Working with Brian and Amanda was an absolute breeze, as both of them are natural hams and know how to work the camera. The two were constantly changing things up and Amanda had no shortage of ideas as to what poses she wanted to introduce to the session.
In walking up to the simple second location, which basically consisted of a plain brick wall and a parking meter, Brian immediately seized on the idea to perch on the meter and assume a pose fit for a savior, which kicked up the scene to the next level. The pair's flexibility and drive to push into the theatric certainly made this an enjoyable shoot.
The Nikon 14-24mm f/2.8 and Nikon 24-70mm f/2.8 were used for the shoot, with the latter often in its lower range. In hindsight, I would have liked to shoot some longer shots as well to contrast the wide-angle distortion, but time and the inclination to get in close for the real deal with two such great subjects were working against us.
I used three Nikon Speedlights for this shoot, which was the first time I'd employed the Nikon Creative Lighting System to any great degree.

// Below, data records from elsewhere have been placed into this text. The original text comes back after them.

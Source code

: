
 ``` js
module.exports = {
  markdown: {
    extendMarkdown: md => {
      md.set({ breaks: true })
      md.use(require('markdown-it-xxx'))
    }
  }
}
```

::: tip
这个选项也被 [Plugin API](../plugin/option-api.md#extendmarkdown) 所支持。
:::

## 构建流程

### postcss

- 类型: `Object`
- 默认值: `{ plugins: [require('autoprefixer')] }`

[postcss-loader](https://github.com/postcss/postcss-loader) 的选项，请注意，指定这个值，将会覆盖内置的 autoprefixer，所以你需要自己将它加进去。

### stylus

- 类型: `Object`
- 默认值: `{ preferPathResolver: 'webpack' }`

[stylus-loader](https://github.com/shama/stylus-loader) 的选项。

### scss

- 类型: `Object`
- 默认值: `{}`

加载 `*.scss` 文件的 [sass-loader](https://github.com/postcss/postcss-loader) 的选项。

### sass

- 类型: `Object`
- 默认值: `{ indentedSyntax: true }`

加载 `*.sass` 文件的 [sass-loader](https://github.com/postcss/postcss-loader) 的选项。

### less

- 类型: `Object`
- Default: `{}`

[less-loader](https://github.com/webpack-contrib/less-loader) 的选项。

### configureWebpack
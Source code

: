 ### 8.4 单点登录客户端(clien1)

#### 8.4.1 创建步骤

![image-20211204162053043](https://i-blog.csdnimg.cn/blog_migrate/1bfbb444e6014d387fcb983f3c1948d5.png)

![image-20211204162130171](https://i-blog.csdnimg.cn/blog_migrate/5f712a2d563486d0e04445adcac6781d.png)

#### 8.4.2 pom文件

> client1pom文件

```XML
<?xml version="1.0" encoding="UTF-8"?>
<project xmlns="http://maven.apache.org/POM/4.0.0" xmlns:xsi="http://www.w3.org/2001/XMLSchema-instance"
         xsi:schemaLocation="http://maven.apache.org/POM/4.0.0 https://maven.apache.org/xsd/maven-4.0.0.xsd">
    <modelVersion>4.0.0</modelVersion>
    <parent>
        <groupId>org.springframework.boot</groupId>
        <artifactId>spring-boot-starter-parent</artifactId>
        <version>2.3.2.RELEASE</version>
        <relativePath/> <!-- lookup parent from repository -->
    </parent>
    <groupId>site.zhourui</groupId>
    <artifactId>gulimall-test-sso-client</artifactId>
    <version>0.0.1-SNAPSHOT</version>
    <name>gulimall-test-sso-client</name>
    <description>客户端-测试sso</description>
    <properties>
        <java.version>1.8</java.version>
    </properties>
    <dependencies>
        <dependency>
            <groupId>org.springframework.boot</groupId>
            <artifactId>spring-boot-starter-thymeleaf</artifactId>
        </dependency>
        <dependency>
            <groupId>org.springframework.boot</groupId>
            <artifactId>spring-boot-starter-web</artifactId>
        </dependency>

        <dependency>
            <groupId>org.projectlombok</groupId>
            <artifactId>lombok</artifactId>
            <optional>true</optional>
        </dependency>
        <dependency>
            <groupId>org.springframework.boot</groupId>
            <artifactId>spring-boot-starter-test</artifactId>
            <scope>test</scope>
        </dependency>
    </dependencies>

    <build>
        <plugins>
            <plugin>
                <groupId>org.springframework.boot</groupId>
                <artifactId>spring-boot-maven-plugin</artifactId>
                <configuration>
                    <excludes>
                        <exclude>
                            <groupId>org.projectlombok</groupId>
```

After some initial hang ups with getting everything to sync before the shoot, I found the system very easy to work, with within its own limits.
Two Nikon SB-600 speedlights were set as remote flashes controlled by an Nikon SB-800 in commander mode, which I used on-camera. I set the SB-800 to TTL metering between 0EV and -0.7EV, while the remote flashes were set manually between 1/64 and 1/16 power.
The SB-800 was used as the key, while the two SB-600s' roles changed somewhat more organically throughout the shoot, primarily acting as kickers for the environment/background and transitioning to provide fill for a few shots.
Overall, Nikon's CLS was very easy to use once everything was set up; I especially appreciated being able to control the remote units right from the SB-800. With a less sophisticated system, I'd have spent less time shooting and more time running around to change the power levels on the accent lighting.
I'd like to extend a big thanks Brian and Amanda for being such great subjects. It was a genuine pleasure shooting with the pair, and I'd highly recommend them to any photographers who have the opportunity to work with them.
In addition, I want to give a shout out to Anabel Vasquez, the Dolls' publicist, and Katie Kay, their tour manager, for coordinating the shoot and generally being fantastic human beings.
One thing I love about the Dresden Dolls is their accessibility and genuine interest in keeping things fresh with such a grass roots attitude; everyone on their team has been nothing short of excellent to work with.
Also, thanks to photographer Tyler Dunn for being able to assist with this shoot on such short notice, and for the input he had in setting up for the session.